Madame [J] indique que quelques jours après la vente, elle est revenue vers son vendeur, des voyants s’allumant sur le tableau de bord. Après l’intervention du garage, les voyants se sont éteints mais se sont rallumés quelques jours après, accompagnés d’une perte de puissance du véhicule. Elle a alors fait établir un contrôle technique volontaire le 2 août 2023, qui a révélé deux défaillances majeures et cinq défaillances mineures.

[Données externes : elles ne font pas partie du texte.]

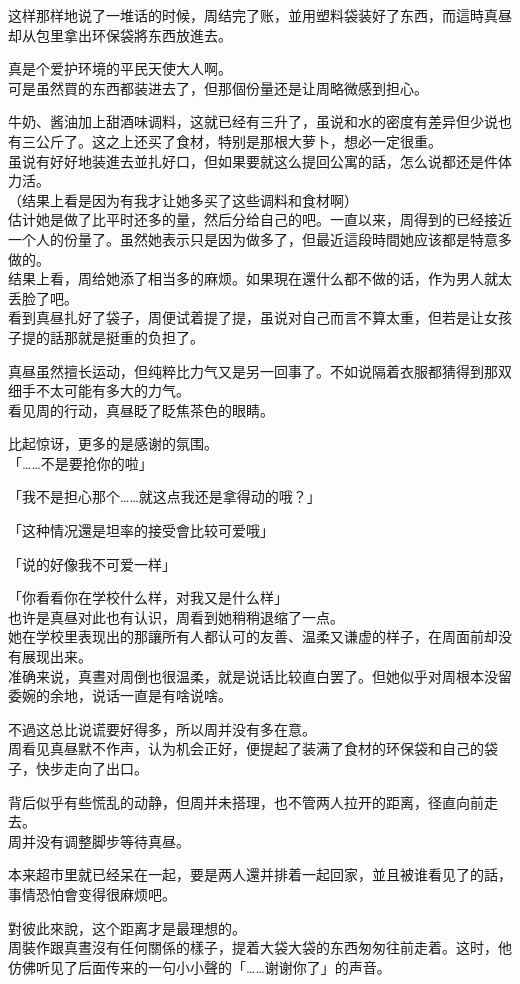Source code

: 这样那样地说了一堆话的时候，周结完了账，並用塑料袋装好了东西，而這時真昼却从包里拿出环保袋將东西放進去。

真是个爱护环境的平民天使大人啊。\\

可是虽然買的东西都装进去了，但那個份量还是让周略微感到担心。

牛奶、酱油加上甜酒味调料，这就已经有三升了，虽说和水的密度有差异但少说也有三公斤了。这之上还买了食材，特别是那根大萝卜，想必一定很重。\\

虽说有好好地装進去並扎好口，但如果要就这么提回公寓的話，怎么说都还是件体力活。\\

（结果上看是因为有我才让她多买了这些调料和食材啊）\\

估计她是做了比平时还多的量，然后分给自己的吧。一直以来，周得到的已经接近一个人的份量了。虽然她表示只是因为做多了，但最近這段時間她应该都是特意多做的。\\

结果上看，周给她添了相当多的麻烦。如果現在還什么都不做的话，作为男人就太丢脸了吧。\\

看到真昼扎好了袋子，周便试着提了提，虽说对自己而言不算太重，但若是让女孩子提的話那就是挺重的负担了。

真昼虽然擅长运动，但纯粹比力气又是另一回事了。不如说隔着衣服都猜得到那双细手不太可能有多大的力气。\\

看见周的行动，真昼眨了眨焦茶色的眼睛。

比起惊讶，更多的是感谢的氛围。\\

「……不是要抢你的啦」

「我不是担心那个……就这点我还是拿得动的哦？」

「这种情况還是坦率的接受會比较可爱哦」

「说的好像我不可爱一样」

「你看看你在学校什么样，对我又是什么样」\\

也许是真昼对此也有认识，周看到她稍稍退缩了一点。\\

她在学校里表现出的那讓所有人都认可的友善、温柔又谦虚的样子，在周面前却没有展现出来。\\

准确来说，真晝对周倒也很温柔，就是说话比较直白罢了。但她似乎对周根本没留委婉的余地，说话一直是有啥说啥。

不過这总比说谎要好得多，所以周并没有多在意。\\

周看见真昼默不作声，认为机会正好，便提起了装满了食材的环保袋和自己的袋子，快步走向了出口。

背后似乎有些慌乱的动静，但周并未搭理，也不管两人拉开的距离，径直向前走去。\\

周并没有调整脚步等待真昼。

本来超市里就已经呆在一起，要是两人還并排着一起回家，並且被谁看见了的話，事情恐怕會变得很麻烦吧。

對彼此來說，这个距离才是最理想的。\\

周裝作跟真晝沒有任何關係的樣子，提着大袋大袋的东西匆匆往前走着。这时，他仿佛听见了后面传来的一句小小聲的「……谢谢你了」的声音。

Le même jour, elle a sollicité de son vendeur la prise en charge des réparations du véhicule et une réfaction du prix de vente, mais n’a pas obtenu de réponse.
Elle a alors saisi son assurance de protection juridique, qui a diligenté une expertise amiable et désigné le cabinet Experts Groupe 95 de Domont. Après un examen du 6 septembre 2023, l’expertise a été effectuée le 23 octobre 2023. Le vendeur, dûment convoqué, ne s’est pas présenté. L’expert a déposé son rapport le 26 octobre 2023. Aucun accord n’a pu être trouvé par les parties.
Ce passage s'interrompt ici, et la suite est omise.